Other models didn’t fare much better. Llama-3.3-70B forgot to call the send_email tool, “so it failed every test case.”
![](https://i0.wp.com/venturebeat.com/wp-content/uploads/2025/02/Screenshot-2025-02-11-at-4.42.09%25E2%2580%25AFPM.png?resize=900%2C535&ssl=1)
Only Claude-3.5-sonnet, o1 and o3-mini all remembered to call the tool, but Claude-3.5-sonnet performed worse than the two other OpenAI models. However, o3-mini’s performance degrades once irrelevant domains are added to the scheduling instructions.

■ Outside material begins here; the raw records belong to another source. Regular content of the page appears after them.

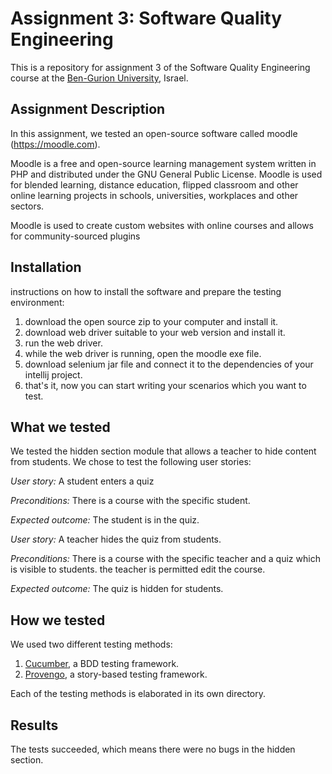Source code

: # Assignment 3: Software Quality Engineering
This is a repository for assignment 3 of the Software Quality Engineering course at the [Ben-Gurion University](https://in.bgu.ac.il/), Israel.

## Assignment Description
In this assignment, we tested an open-source software called moodle (https://moodle.com).

Moodle is a free and open-source learning management system written in PHP and distributed under the GNU General Public License. Moodle is used for blended learning, distance education, flipped classroom and other online learning projects in schools, universities, workplaces and other sectors.

Moodle is used to create custom websites with online courses and allows for community-sourced plugins

## Installation
instructions on how to install the software and prepare the testing environment:
1. download the open source zip to your computer and install it.
2. download web driver suitable to your web version and install it.
3. run the web driver.
4. while the web driver is running, open the moodle exe file.
5. download selenium jar file and connect it to the dependencies of your intellij project.
6. that's it, now you can start writing your scenarios which you want to test.

## What we tested

We tested the hidden section module that allows a teacher to hide content from students. We chose to test the following user stories: 

*User story:* A student enters a quiz

*Preconditions:* There is a course with the specific student.

*Expected outcome:* The student is in the quiz.

*User story:* A teacher hides the quiz from students.

*Preconditions:* There is a course with the specific teacher and a quiz which is visible to students. the teacher is permitted edit the course.

*Expected outcome:* The quiz is hidden for students.

## How we tested
We used two different testing methods:
1. [Cucumber](https://cucumber.io/), a BDD testing framework.
2. [Provengo](https://provengo.tech/), a story-based testing framework.

Each of the testing methods is elaborated in its own directory. 

## Results
The tests succeeded, which means there were no bugs in the hidden section.

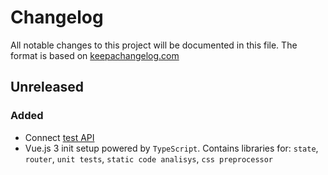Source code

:# Changelog

All notable changes to this project will be documented in this file. 
The format is based on [keepachangelog.com]

## Unreleased

### Added

- Connect [test API]
- Vue.js 3 init setup powered by `TypeScript`. Contains libraries for: 
`state`, `router`, `unit tests`, `static code analisys`, `css preprocessor`

[keepachangelog.com]:https://keepachangelog.com/en/1.0.0/
[test API]:https://github.com/NaMax66/test-api
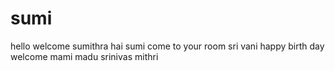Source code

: # sumi
hello welcome sumithra
hai sumi come to your room
sri vani
happy birth day
welcome mami
madu
srinivas
mithri
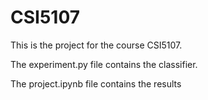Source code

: # CSI5107

This is the project for the course CSI5107. 

The experiment.py file contains the classifier. 

The project.ipynb file contains the results
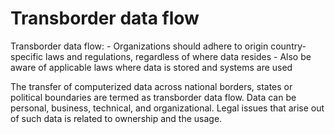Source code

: # Transborder data flow

Transborder data flow: - Organizations should adhere to origin country-specific laws and regulations, regardless of where data resides - Also be aware of applicable laws where data is stored and systems are used

The transfer of computerized data across national borders, states or political boundaries are termed as transborder data flow. Data can be personal, business, technical, and organizational. Legal issues that arise out of such data is related to ownership and the usage.
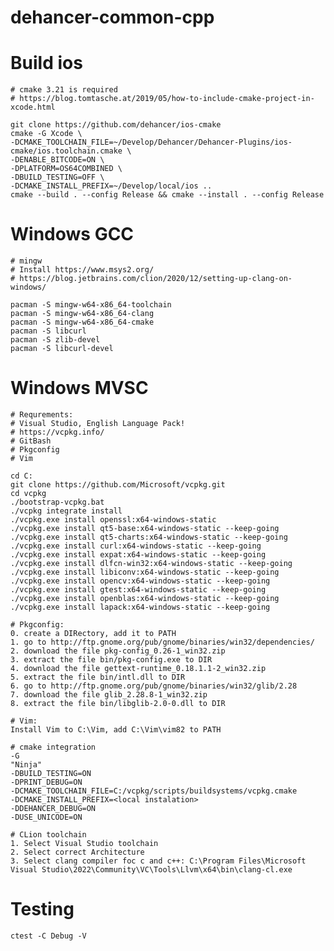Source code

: # dehancer-common-cpp

Build ios
=======
    # cmake 3.21 is required
    # https://blog.tomtasche.at/2019/05/how-to-include-cmake-project-in-xcode.html

    git clone https://github.com/dehancer/ios-cmake
    cmake -G Xcode \
    -DCMAKE_TOOLCHAIN_FILE=~/Develop/Dehancer/Dehancer-Plugins/ios-cmake/ios.toolchain.cmake \
    -DENABLE_BITCODE=ON \
    -DPLATFORM=OS64COMBINED \
    -DBUILD_TESTING=OFF \
    -DCMAKE_INSTALL_PREFIX=~/Develop/local/ios ..
    cmake --build . --config Release && cmake --install . --config Release

Windows GCC
=======
    
    # mingw
    # Install https://www.msys2.org/
    # https://blog.jetbrains.com/clion/2020/12/setting-up-clang-on-windows/

    pacman -S mingw-w64-x86_64-toolchain
    pacman -S mingw-w64-x86_64-clang
    pacman -S mingw-w64-x86_64-cmake
    pacman -S libcurl
    pacman -S zlib-devel
    pacman -S libcurl-devel


Windows MVSC
=======
    # Requrements: 
    # Visual Studio, English Language Pack!
    # https://vcpkg.info/
    # GitBash
    # Pkgconfig
    # Vim

    cd C:
    git clone https://github.com/Microsoft/vcpkg.git
    cd vcpkg
    ./bootstrap-vcpkg.bat
    ./vcpkg integrate install
    ./vcpkg.exe install openssl:x64-windows-static
    ./vcpkg.exe install qt5-base:x64-windows-static --keep-going
    ./vcpkg.exe install qt5-charts:x64-windows-static --keep-going
    ./vcpkg.exe install curl:x64-windows-static --keep-going
    ./vcpkg.exe install expat:x64-windows-static --keep-going
    ./vcpkg.exe install dlfcn-win32:x64-windows-static --keep-going
    ./vcpkg.exe install libiconv:x64-windows-static --keep-going
    ./vcpkg.exe install opencv:x64-windows-static --keep-going
    ./vcpkg.exe install gtest:x64-windows-static --keep-going
    ./vcpkg.exe install openblas:x64-windows-static --keep-going
    ./vcpkg.exe install lapack:x64-windows-static --keep-going

    # Pkgconfig:
    0. create a DIRectory, add it to PATH
    1. go to http://ftp.gnome.org/pub/gnome/binaries/win32/dependencies/
    2. download the file pkg-config_0.26-1_win32.zip
    3. extract the file bin/pkg-config.exe to DIR
    4. download the file gettext-runtime_0.18.1.1-2_win32.zip
    5. extract the file bin/intl.dll to DIR
    6. go to http://ftp.gnome.org/pub/gnome/binaries/win32/glib/2.28
    7. download the file glib_2.28.8-1_win32.zip
    8. extract the file bin/libglib-2.0-0.dll to DIR

    # Vim:
    Install Vim to C:\Vim, add C:\Vim\vim82 to PATH

    # cmake integration
    -G
    "Ninja"
    -DBUILD_TESTING=ON
    -DPRINT_DEBUG=ON
    -DCMAKE_TOOLCHAIN_FILE=C:/vcpkg/scripts/buildsystems/vcpkg.cmake
    -DCMAKE_INSTALL_PREFIX=<local instalation>
    -DDEHANCER_DEBUG=ON
    -DUSE_UNICODE=ON

    # CLion toolchain
    1. Select Visual Studio toolchain
    2. Select correct Architecture
    3. Select clang compiler foc c and c++: C:\Program Files\Microsoft Visual Studio\2022\Community\VC\Tools\Llvm\x64\bin\clang-cl.exe 

Testing 
=======
    ctest -C Debug -V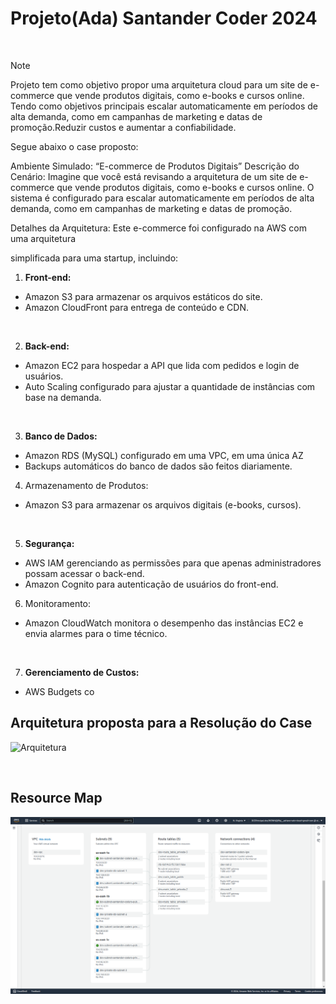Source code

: # Projeto(Ada) Santander Coder 2024 
<br>

>[!NOTE]
> Projeto tem como objetivo propor uma arquitetura cloud para um site de e-commerce que vende produtos digitais, como e-books e cursos online. Tendo como objetivos principais escalar automaticamente em períodos de alta demanda, como em campanhas de marketing e datas de promoção.Reduzir custos e aumentar a confiabilidade.

 Segue abaixo o case proposto:

<p>Ambiente Simulado: “E-commerce de Produtos Digitais”
Descrição do Cenário: Imagine que você está revisando a arquitetura de um site de e-commerce
que vende produtos digitais, como e-books e cursos online. O sistema é configurado para escalar
automaticamente em períodos de alta demanda, como em campanhas de marketing e datas de
promoção.</p>
<p>Detalhes da Arquitetura: Este e-commerce foi configurado na AWS com uma arquitetura</p>

simplificada para uma startup, incluindo:
1. **Front-end:**
* Amazon S3 para armazenar os arquivos estáticos do site.
* Amazon CloudFront para entrega de conteúdo e CDN.

<br>

2. **Back-end:**
* Amazon EC2 para hospedar a API que lida com pedidos e login de usuários.
* Auto Scaling configurado para ajustar a quantidade de instâncias com base na demanda.

<br>

3. **Banco de Dados:**
* Amazon RDS (MySQL) configurado em uma VPC, em uma única AZ
* Backups automáticos do banco de dados são feitos diariamente.
4. Armazenamento de Produtos:
* Amazon S3 para armazenar os arquivos digitais (e-books, cursos).

<br>

5. **Segurança:**
* AWS IAM gerenciando as permissões para que apenas administradores possam acessar o
back-end.
* Amazon Cognito para autenticação de usuários do front-end.
6. Monitoramento:
* Amazon CloudWatch monitora o desempenho das instâncias EC2 e envia alarmes para o time
técnico.

<br>

7. **Gerenciamento de Custos:**
* AWS Budgets co

## Arquitetura proposta para a Resolução do Case

 ![Arquitetura](https://github.com/AdrianoProfileAdsCloud/Santander-Coder-2024/blob/main/PRJ-Infraestrutura%20como%20Codigo%20-%20Terraform/Imagen/Prj-%20Infraestrutura%20como%20C%C3%B3digo-Terraform.drawio.png)

 <br>

## Resource Map

 ![Arquitetura](https://github.com/AdrianoProfileAdsCloud/Santander-Coder-2024/blob/main/PRJ-Infraestrutura%20como%20Codigo%20-%20Terraform/Imagen/Resource%20map.png)

 

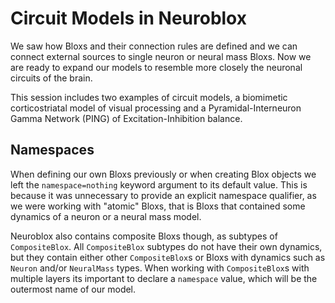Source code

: # Circuit Models in Neuroblox

We saw how Bloxs and their connection rules are defined and we can connect external sources to single neuron or neural mass Bloxs. Now we are ready to expand our models to resemble more closely the neuronal circuits of the brain.

This session includes two examples of circuit models, a biomimetic corticostriatal model of visual processing and a Pyramidal-Interneuron Gamma Network (PING) of Excitation-Inhibition balance. 

## Namespaces 

When defining our own Bloxs previously or when creating Blox objects we left the `namespace=nothing` keyword argument to its default value. This is because it was unnecessary to provide an explicit namespace qualifier, as we were working with "atomic" Bloxs, that is Bloxs that contained some dynamics of a neuron or a neural mass model. 

Neuroblox also contains composite Bloxs though, as subtypes of `CompositeBlox`. All `CompositeBlox` subtypes do not have their own dynamics, but they contain either other `CompositeBlox`s or Bloxs with dynamics such as `Neuron` and/or `NeuralMass` types. When working with `CompositeBlox`s with multiple layers its important to declare a `namespace` value, which will be the outermost name of our model.

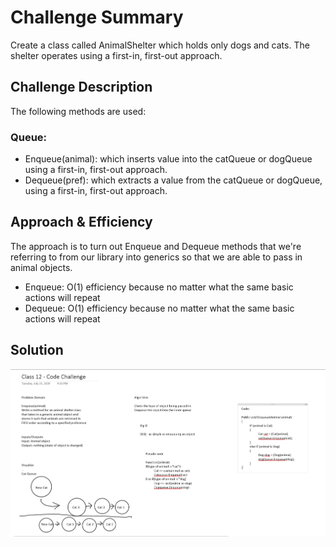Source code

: # Challenge Summary
Create a class called AnimalShelter which holds only dogs and cats. The shelter operates using a first-in, first-out approach.

## Challenge Description
The following methods are used:

### Queue:
- Enqueue(animal): which inserts value into the catQueue or dogQueue using a first-in, first-out approach.
- Dequeue(pref): which extracts a value from the catQueue or dogQueue, using a first-in, first-out approach.

## Approach & Efficiency
The approach is to turn out Enqueue and Dequeue methods that we're referring to from our library into generics so that we are able to pass in animal objects.

- Enqueue: O(1) efficiency because no matter what the same basic actions will repeat
- Dequeue: O(1) efficiency because no matter what the same basic actions will repeat

## Solution
![Whiteboard Code Challenge 12](assets/12CodeChallenge.png)
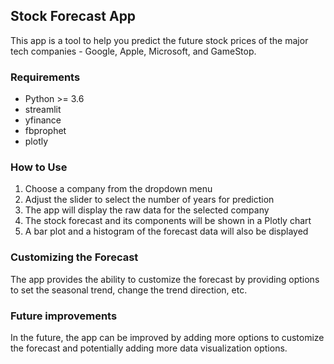 ## Stock Forecast App

This app is a tool to help you predict the future stock prices of the major tech companies - Google, Apple, Microsoft, and GameStop. 

### Requirements 
- Python >= 3.6
- streamlit 
- yfinance 
- fbprophet 
- plotly 

### How to Use 
1. Choose a company from the dropdown menu 
2. Adjust the slider to select the number of years for prediction 
3. The app will display the raw data for the selected company 
4. The stock forecast and its components will be shown in a Plotly chart 
5. A bar plot and a histogram of the forecast data will also be displayed 

### Customizing the Forecast 
The app provides the ability to customize the forecast by providing options to set the seasonal trend, change the trend direction, etc. 


### Future improvements 
In the future, the app can be improved by adding more options to customize the forecast and potentially adding more data visualization options.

The customer support agent can call on more tools, but for this test, LangChain said Claude-3.5-mini performed just as well as o3-mini and o1. It also presented a shallower performance drop when more domains were added. When the context window extends, however, the Claude model performs worse.
GPT-4o also performed the worst among the models tested.
“We saw that as more context was provided, instruction following became worse. Some of our tasks were designed to follow niche specific instructions (e.g., do not perform a certain action for EU-based customers),” LangChain noted. “We found that these instructions would be successfully followed by agents with fewer domains, but as the number of domains increased, these instructions were more often forgotten, and the tasks subsequently failed.”
The company said it is exploring how to evaluate multi-agent architectures using the same domain overloading method.
LangChain is already invested in the performance of agents, as it introduced the concept of “ambient agents,” or agents that run in the background and are triggered by specific events. These experiments could make it easier to figure out how best to ensure agentic performance.